Bu tartışma bazı partilere çok önemli fırsatlar sunmuştur. Bunların başında MHP gelmektedir. MHP, Mahir Ünal vakasında göstermiş olduğu tavrı, AK Partinin HDP ile görüşmesi konusunda da gösterebilse oylarını hatırı sayılır biçimde artırabilir. Çünkü AK Parti ile MHP’nin tabanları arasında oy geçişkenliği oldukça elastiktir. MHP bu fırsatı değerlendirmediği takdirde sert eleştirilerden nasibini alacaktır. HDP’ye kapatma davasının açılmasında MHP’nin ısrarlı talebi olmuştur. Söz konusu ziyaret MHP’nin HDP’ye yaptığı ithamları boşa çıkarma potansiyeli taşımaktadır.
Altılı Masa partilerine gelince siyaset üretme konusunda yetersiz kalmışlardır. Başarının sırrı kararlı ve cesur olmaktadır. Onlar HDP ile görüşme cesaret ve kararlılığını gösterememişler, bu avantajı AK partiye kaptırmışlardır. Konuya el alem ne der endişesi ile yaklaşmaktadırlar. Altılı Masanın korkaklığı HDP’yi ve buna bağlı olarak muhafazakar Kürt oylarını AK Partinin kucağına itecektir. Ayrıca HDP’yi ziyaret eden AK Parti Heyetinde Adalet Bakanı Sayın Bekir Bozdağ’ın bulunmasını doğru okumak gerekir.

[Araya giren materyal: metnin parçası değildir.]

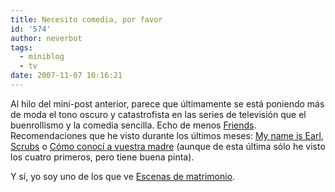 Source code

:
 ```yaml
---
title: Necesito comedia, por favor
id: '574'
author: neverbot
tags:
  - miniblog
  - tv
date: 2007-11-07 10:16:21
---
```


Al hilo del mini-post anterior, parece que últimamente se está poniendo más de moda el tono oscuro y catastrofista en las series de televisión que el buenrollismo y la comedia sencilla. Echo de menos [Friends](http://www.tv.com/friends/show/71/summary.html). Recomendaciones que he visto durante los últimos meses: [My name is Earl](http://www.tv.com/my-name-is-earl/show/31988/summary.html), [Scrubs](http://www.tv.com/my-name-is-earl/show/31988/summary.html) o [Cómo conocí a vuestra madre](http://www.tv.com/how-i-met-your-mother/show/33700/summary.html) (aunque de esta última sólo he visto los cuatro primeros, pero tiene buena pinta).

Y sí, yo soy uno de los que ve [Escenas de matrimonio](http://es.wikipedia.org/wiki/Escenas_de_matrimonio).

Sayın Bozdağ aynı zamanda Kürt kökenlidir. Diğer yandan hukuki konularda uzlaşma talebi çağrısı olarak da değerlendirilebilir. Heyette bulunması tesadüf değildir.

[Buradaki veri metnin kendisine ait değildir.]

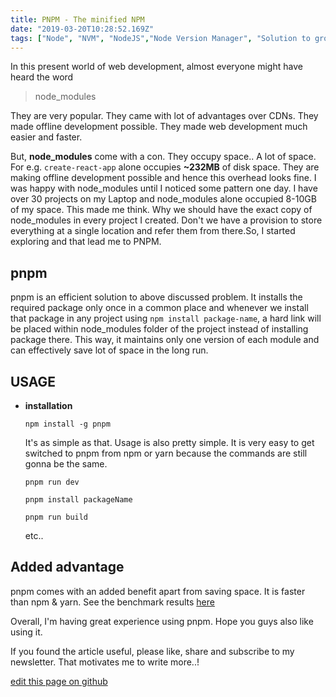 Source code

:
 ```yaml
---
title: PNPM - The minified NPM
date: "2019-03-20T10:28:52.169Z"
tags: ["Node", "NVM", "NodeJS","Node Version Manager", "Solution to growing Node Modules"]
---
```


In this present world of web development, almost everyone might have heard the word 

> node_modules

They are very popular. They came with lot of advantages over CDNs. They made offline development possible. They made web development much easier and faster.

But, __node_modules__ come with a con. They occupy space.. A lot of space. For e.g. `create-react-app` alone occupies __~232MB__ of disk space. They are making offline development possible and hence this overhead looks fine. I was happy with node_modules until I noticed some pattern one day. I have over 30 projects on my Laptop and node_modules alone occupied 8-10GB of my space. This made me think. Why we should have the exact copy of node_modules in every project I created. Don't we have a provision to store everything at a single location and refer them from there.So, I started exploring and that lead me to PNPM.

## pnpm

pnpm is an efficient solution to above discussed problem. It installs the required package only once in a common place and whenever we install that package in any project using `npm install package-name`, a hard link will be placed within node_modules folder of the project instead of installing package there. This way, it maintains only one version of each module and can effectively save lot of space in the long run.

## USAGE

- __installation__

    `npm install -g pnpm`

    It's as simple as that. Usage is also pretty simple. It is very easy to get switched to pnpm from npm or yarn because the commands are still gonna be the same.

    `pnpm run dev`

    `pnpm install packageName`

    `pnpm run build`

    etc..

## Added advantage

pnpm comes with an added benefit apart from saving space. It is faster than npm & yarn. See the benchmark results [here](https://github.com/pnpm/benchmarks-of-javascript-package-managers)

Overall, I'm having great experience using pnpm. Hope you guys also like using it. 

If you found the article useful, please like, share and subscribe to my newsletter. That motivates me to write more..!

[edit this page on github](https://github.com/KirankumarAmbati/KirankumarAmbati.github.io/tree/master/content/blog/pnpm/index.md)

HDP ile görüşme ve destek isteme talebi, AK Partinin iktidarda kalma uğruna yapamayacağı hiçbir şeyin olmadığını göstermektedir. Perde gerisinde İmralı ile anlaşmaya varıldığı kokusu da alınmaktadır. Burada Selahattin Demirtaş’ın satışa gelme ihtimali yüksek görünmektedir. Anayasa teklifine HDP’nin talepleri de konulursa teklifin Referanduma götürülmesi ihtimali bulunmaktadır. Zaten AK Parti seçimleri Referandumla birlikte yapmak istemektedir. Bunu görmemek için kör, anlamamak için beyin özürlü olmak gerekir. Bunlar senaryomu, yoksa olması muhtemel alternatifler mi bunu zaman gösterecektir.
Hiçbir siyasi partinin önce Milletim ve Vatanım derdinin olmadığı anlaşılmaktadır. Her parti kendi başının derdine düşmüş görünmektedir. Başlatılan bu tartışmada AK Parti ve Altılı Masa HDP üzerinden ipi germeye çalışırlarsa buradan HDP karlı çıkacaktır. Siyasetin sahte yüzü ekranlar önünde yapılmaktadır. Geçek yüzü, ise perde gerisindeki pazarlıklarla yürütülmektedir. Bütün esnek gevşek, kararsız, tutarsız davranışlar seçim sonrası işbirliği imkanlarına yöneliktir. Ödün dağıtma imkanları AK Partinin elindedir. Daha henüz neleri vereceğini açıklamamıştır. Zaten bıçak sırtı giden oy oranlarını lehine çevirmek için iktidarın elinde çok çeşitli enstrümanlar bulunmaktadır.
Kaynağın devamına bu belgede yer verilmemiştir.